This chapter explains how to use the FileChooser class to enable users to navigate the file system. The samples provided in this chapter explain how to open one or several files, configure a file chooser dialog window, and save the application content.

Unlike other user interface component classes, the FileChooser class does not belong to the javafx.scene.controls package. However, this class deserves to be mentioned in the JavaFX UI Controls tutorial, because it supports one of the typical GUI application functions: file system navigation.

The FileChooser class is located in the javafx.stage package along with the other basic root graphical elements, such as Stage, Window, and Popup. The View Pictures window in Figure 28-1 is an example of the file chooser dialog in Windows.

Figure 28-1 Example of a File Chooser Window

Description of Figure 28-1 follows
Description of "Figure 28-1 Example of a File Chooser Window"

Opening Files

A file chooser can be used to invoke an open dialog window for selecting either a single file or multiple files, and to enable a file save dialog window. To display a file chooser, you typically use the FileChooser class. Example 28-1 provides the simplest way to enable a file chooser in your application.

Example 28-1 Showing a File Chooser

FileChooser fileChooser = new FileChooser();
fileChooser.setTitle("Open Resource File");
fileChooser.showOpenDialog(stage);

After the code from Example 28-1 is added to a JavaFX application, the file chooser dialog window appears immediately when the application starts, as shown in Figure 28-2.

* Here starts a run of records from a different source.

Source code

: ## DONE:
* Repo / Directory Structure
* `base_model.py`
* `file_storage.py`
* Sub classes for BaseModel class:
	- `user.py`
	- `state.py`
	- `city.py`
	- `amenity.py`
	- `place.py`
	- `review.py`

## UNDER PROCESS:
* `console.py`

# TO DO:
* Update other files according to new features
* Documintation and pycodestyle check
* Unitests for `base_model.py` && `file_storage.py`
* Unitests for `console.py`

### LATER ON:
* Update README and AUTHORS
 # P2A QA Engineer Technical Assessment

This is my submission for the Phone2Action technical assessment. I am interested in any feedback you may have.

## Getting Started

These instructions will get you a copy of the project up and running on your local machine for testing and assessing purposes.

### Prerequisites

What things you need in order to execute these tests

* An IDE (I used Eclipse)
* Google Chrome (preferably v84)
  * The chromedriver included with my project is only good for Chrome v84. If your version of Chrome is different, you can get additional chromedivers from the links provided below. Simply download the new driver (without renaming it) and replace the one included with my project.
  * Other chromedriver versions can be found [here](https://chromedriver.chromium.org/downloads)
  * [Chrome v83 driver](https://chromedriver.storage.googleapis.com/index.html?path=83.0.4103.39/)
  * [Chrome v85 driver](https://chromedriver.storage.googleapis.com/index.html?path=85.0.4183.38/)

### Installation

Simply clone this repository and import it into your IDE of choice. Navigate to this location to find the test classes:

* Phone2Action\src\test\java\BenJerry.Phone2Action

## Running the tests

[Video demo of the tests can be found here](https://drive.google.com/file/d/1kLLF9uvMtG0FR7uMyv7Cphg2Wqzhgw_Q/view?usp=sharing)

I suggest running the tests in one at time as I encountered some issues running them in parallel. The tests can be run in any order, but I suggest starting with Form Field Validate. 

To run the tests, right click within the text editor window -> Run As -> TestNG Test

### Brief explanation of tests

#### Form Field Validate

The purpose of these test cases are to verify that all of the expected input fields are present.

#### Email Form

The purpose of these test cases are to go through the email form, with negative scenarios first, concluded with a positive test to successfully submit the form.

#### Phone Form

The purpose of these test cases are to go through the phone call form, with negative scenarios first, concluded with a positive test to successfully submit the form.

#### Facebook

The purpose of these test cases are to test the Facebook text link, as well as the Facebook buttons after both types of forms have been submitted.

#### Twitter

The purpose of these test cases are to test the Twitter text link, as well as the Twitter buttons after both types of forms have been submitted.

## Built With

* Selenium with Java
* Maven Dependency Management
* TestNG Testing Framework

Figure 28-2 Simple File Chooser

Description of Figure 28-2 follows
Description of "Figure 28-2 Simple File Chooser"

Note:

Figure 28-2 shows the file chooser in Windows. When you open file choosers in other operating systems that support this functionality, you receive alternative windows. Figure 28-3 and Figure 28-4 show examples of file chooser windows in Linux and Mac OS.

Figure 28-3 File Chooser Window in Linux

Description of Figure 28-3 follows
Description of "Figure 28-3 File Chooser Window in Linux"

Figure 28-4 File Chooser Window in Mac OS

Description of Figure 28-4 follows
Description of "Figure 28-4 File Chooser Window in Mac OS"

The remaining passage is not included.